• [YOUR GOAL] Please give the whole listing again word for word, and drop any pictures it holds.

• [INFORMATION SUPPLIED]
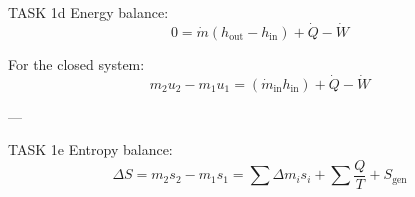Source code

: TASK 1d  
Energy balance:  
\[
0 = \dot{m} \left( h_{\text{out}} - h_{\text{in}} \right) + \dot{Q} - \dot{W}
\]  

For the closed system:  
\[
m_2 u_2 - m_1 u_1 = \left( \dot{m}_{\text{in}} h_{\text{in}} \right) + \dot{Q} - \dot{W}
\]  

---

TASK 1e  
Entropy balance:  
\[
\Delta S = m_2 s_2 - m_1 s_1 = \sum \Delta m_i s_i + \sum \frac{Q}{T} + S_{\text{gen}}
\]
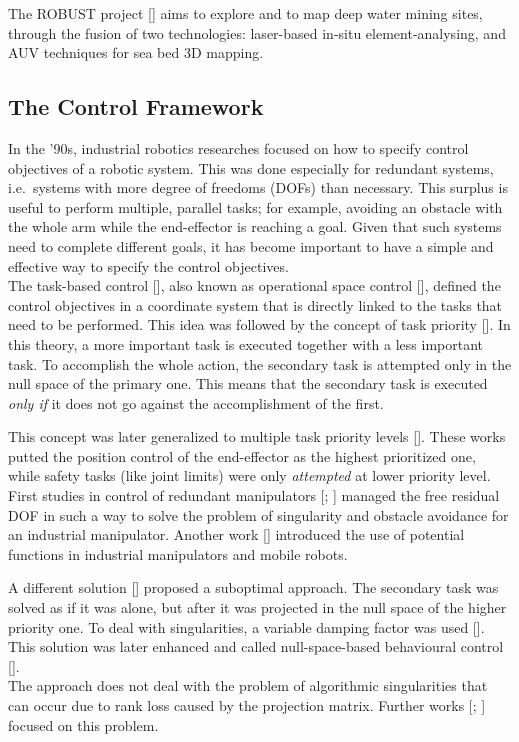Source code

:The ROBUST project [\cite{IntroRobust}] aims to explore and to map deep water mining sites, through the fusion of two technologies: laser-based in-situ element-analysing, and AUV techniques for sea bed 3D mapping.


\subsection{The Control Framework}
\label{subsec:ControlFramework}
In the '90s, industrial robotics researches focused on how to specify control objectives of a robotic system. This was done especially for redundant systems, i.e.\, systems with more degree of freedoms (DOFs) than necessary. This surplus is useful to perform multiple, parallel tasks; for example, avoiding an obstacle with the whole arm while the end-effector is reaching a goal. Given that such systems need to complete different goals, it has become important to have a simple and effective way to specify the control objectives.\\


The task-based control [\cite{IntroTpik1}], also known as operational space control [\cite{IntroTpik2}], defined the control objectives in a coordinate system that is directly linked to the tasks that need to be performed. This idea was followed by the concept of task priority [\cite{IntroTpik3}]. In this theory, a more important task is executed together with a less important task. To accomplish the whole action, the secondary task is attempted only in the null space of the primary one. This means that the secondary task is executed \textit{only if} it does not go against the accomplishment of the first.

This concept was later generalized to multiple task priority levels [\cite{IntroTpik4}]. These works putted the position control of the end-effector as the highest prioritized one, while safety tasks (like joint limits) were only \textit{attempted} at lower priority level.\\


First studies in control of redundant manipulators [\cite{IntroTpik6}; \cite{IntroTpik5}] managed the free residual DOF in such a way to solve the problem of singularity and obstacle avoidance for an industrial manipulator. Another work [\cite{IntroTpik7}] introduced the use of potential functions in industrial manipulators and mobile robots.

A different solution [\cite{IntroTpik8}] proposed a suboptimal approach. The secondary task was solved as if it was alone, but after it was projected in the null space of the higher priority one. To deal with singularities, a variable damping factor was used [\cite{IntroTpik1}]. This solution was later enhanced and called null-space-based behavioural control [\cite{IntroTpik9}].\\
The approach does not deal with the problem of algorithmic singularities that can occur due to rank loss caused by the projection matrix. Further works [\cite{IntroTpik11}; \cite{IntroTpik10}] focused on this problem.\\


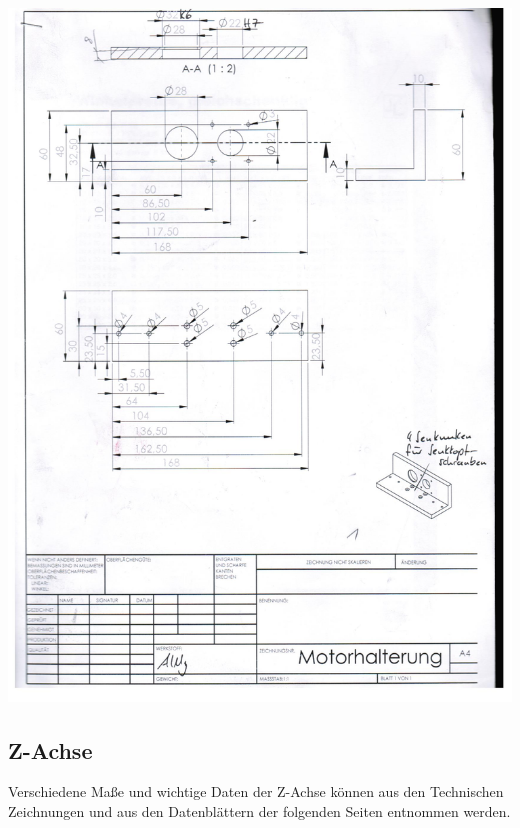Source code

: \includegraphics[height=1\textheight]{Anhang/Technische_Zeichnungen_Greifer/12.jpg}













\subsection{Z-Achse}

Verschiedene Maße und wichtige Daten der Z-Achse können aus den Technischen Zeichnungen und aus den Datenblättern der folgenden Seiten entnommen werden.\\

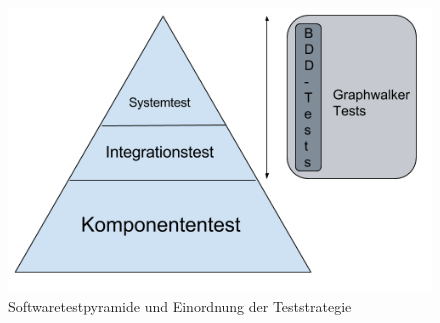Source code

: \begin{figure}[h] 
  \centering
     \includegraphics[width=1.0\textwidth]{figures/pyramide_mbt_bdd.png}
  \caption{Softwaretestpyramide und Einordnung der Teststrategie}
  \label{fig:pyramide}
\end{figure}

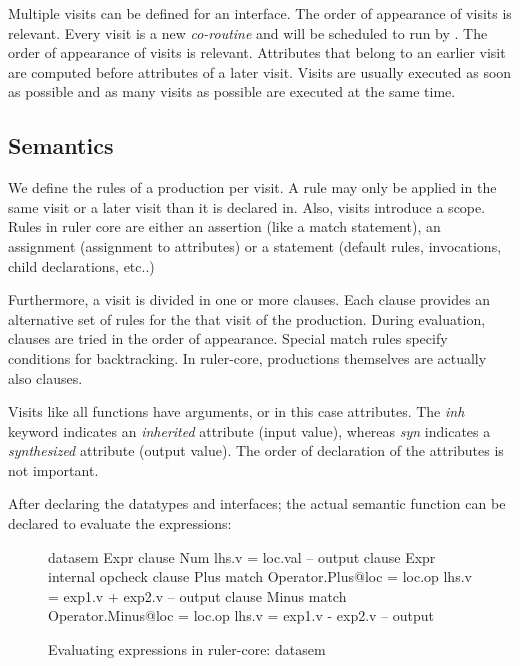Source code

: Multiple visits can be defined for an interface. The order of appearance of visits is relevant. Every visit is a new \emph{co-routine} and will be scheduled to run by \rcore. The order of appearance of visits is relevant. Attributes that belong to an earlier visit are computed before attributes of a later visit. Visits are usually executed as soon as possible and as many visits as possible are executed at the same time. %

\subsection{Semantics}
We define the rules of a production per visit. A rule may only be applied in the same visit or a later visit than it is declared in. Also, visits introduce a scope.
Rules in ruler core are either an assertion (like a match statement), an assignment (assignment to attributes) or a statement (default rules, invocations, child declarations, etc..)

Furthermore, a visit is divided in one or more clauses. Each clause provides an alternative set of rules for the that visit of the production. During evaluation, clauses are tried in the order of appearance. Special match rules specify conditions for backtracking.
In ruler-core, productions themselves are actually also clauses.

Visits like all functions have arguments, or in this case attributes. The \emph{inh} keyword indicates an \emph{inherited} attribute (input value), whereas \emph{syn} indicates a \emph{synthesized} attribute (output value). The order of declaration of the attributes is not important.

After declaring the datatypes and interfaces; the actual semantic function can be declared to evaluate the expressions:

\begin{figure}[H]
\begin{code}
datasem Expr
   clause Num
     lhs.v = loc.val -- output
   clause Expr
     internal opcheck
       clause Plus
         match Operator.Plus@loc = loc.op
         lhs.v = exp1.v + exp2.v -- output
       clause Minus
         match Operator.Minus@loc = loc.op
         lhs.v = exp1.v - exp2.v -- output
\end{code}
\caption{Evaluating expressions in ruler-core: datasem}
\label{example:tutorial1:datasem}
\end{figure}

• [ANSWER TO THE PROBLEM]
Source code

: TASK 1d  
Energy balance:  
\[
0 = \dot{m} \left( h_{\text{out}} - h_{\text{in}} \right) + \dot{Q} - \dot{W}
\]  

For the closed system:  
\[
m_2 u_2 - m_1 u_1 = \left( \dot{m}_{\text{in}} h_{\text{in}} \right) + \dot{Q} - \dot{W}
\]  

---

TASK 1e  
Entropy balance:  
\[
\Delta S = m_2 s_2 - m_1 s_1 = \sum \Delta m_i s_i + \sum \frac{Q}{T} + S_{\text{gen}}
\]
Source code

:The ROBUST project [\cite{IntroRobust}] aims to explore and to map deep water mining sites, through the fusion of two technologies: laser-based in-situ element-analysing, and AUV techniques for sea bed 3D mapping.


\subsection{The Control Framework}
\label{subsec:ControlFramework}
In the '90s, industrial robotics researches focused on how to specify control objectives of a robotic system. This was done especially for redundant systems, i.e.\, systems with more degree of freedoms (DOFs) than necessary. This surplus is useful to perform multiple, parallel tasks; for example, avoiding an obstacle with the whole arm while the end-effector is reaching a goal. Given that such systems need to complete different goals, it has become important to have a simple and effective way to specify the control objectives.\\


The task-based control [\cite{IntroTpik1}], also known as operational space control [\cite{IntroTpik2}], defined the control objectives in a coordinate system that is directly linked to the tasks that need to be performed. This idea was followed by the concept of task priority [\cite{IntroTpik3}]. In this theory, a more important task is executed together with a less important task. To accomplish the whole action, the secondary task is attempted only in the null space of the primary one. This means that the secondary task is executed \textit{only if} it does not go against the accomplishment of the first.

This concept was later generalized to multiple task priority levels [\cite{IntroTpik4}]. These works putted the position control of the end-effector as the highest prioritized one, while safety tasks (like joint limits) were only \textit{attempted} at lower priority level.\\


First studies in control of redundant manipulators [\cite{IntroTpik6}; \cite{IntroTpik5}] managed the free residual DOF in such a way to solve the problem of singularity and obstacle avoidance for an industrial manipulator. Another work [\cite{IntroTpik7}] introduced the use of potential functions in industrial manipulators and mobile robots.

A different solution [\cite{IntroTpik8}] proposed a suboptimal approach. The secondary task was solved as if it was alone, but after it was projected in the null space of the higher priority one. To deal with singularities, a variable damping factor was used [\cite{IntroTpik1}]. This solution was later enhanced and called null-space-based behavioural control [\cite{IntroTpik9}].\\
The approach does not deal with the problem of algorithmic singularities that can occur due to rank loss caused by the projection matrix. Further works [\cite{IntroTpik11}; \cite{IntroTpik10}] focused on this problem.\\


Source code

: \includegraphics[height=1\textheight]{Anhang/Technische_Zeichnungen_Greifer/12.jpg}













\subsection{Z-Achse}

Verschiedene Maße und wichtige Daten der Z-Achse können aus den Technischen Zeichnungen und aus den Datenblättern der folgenden Seiten entnommen werden.\\

Source code

: \begin{figure}[h] 
  \centering
     \includegraphics[width=1.0\textwidth]{figures/pyramide_mbt_bdd.png}
  \caption{Softwaretestpyramide und Einordnung der Teststrategie}
  \label{fig:pyramide}
\end{figure}

Source code

: Multiple visits can be defined for an interface. The order of appearance of visits is relevant. Every visit is a new \emph{co-routine} and will be scheduled to run by \rcore. The order of appearance of visits is relevant. Attributes that belong to an earlier visit are computed before attributes of a later visit. Visits are usually executed as soon as possible and as many visits as possible are executed at the same time. %

\subsection{Semantics}
We define the rules of a production per visit. A rule may only be applied in the same visit or a later visit than it is declared in. Also, visits introduce a scope.
Rules in ruler core are either an assertion (like a match statement), an assignment (assignment to attributes) or a statement (default rules, invocations, child declarations, etc..)

Furthermore, a visit is divided in one or more clauses. Each clause provides an alternative set of rules for the that visit of the production. During evaluation, clauses are tried in the order of appearance. Special match rules specify conditions for backtracking.
In ruler-core, productions themselves are actually also clauses.

Visits like all functions have arguments, or in this case attributes. The \emph{inh} keyword indicates an \emph{inherited} attribute (input value), whereas \emph{syn} indicates a \emph{synthesized} attribute (output value). The order of declaration of the attributes is not important.

After declaring the datatypes and interfaces; the actual semantic function can be declared to evaluate the expressions:

\begin{figure}[H]
\begin{code}
datasem Expr
   clause Num
     lhs.v = loc.val -- output
   clause Expr
     internal opcheck
       clause Plus
         match Operator.Plus@loc = loc.op
         lhs.v = exp1.v + exp2.v -- output
       clause Minus
         match Operator.Minus@loc = loc.op
         lhs.v = exp1.v - exp2.v -- output
\end{code}
\caption{Evaluating expressions in ruler-core: datasem}
\label{example:tutorial1:datasem}
\end{figure}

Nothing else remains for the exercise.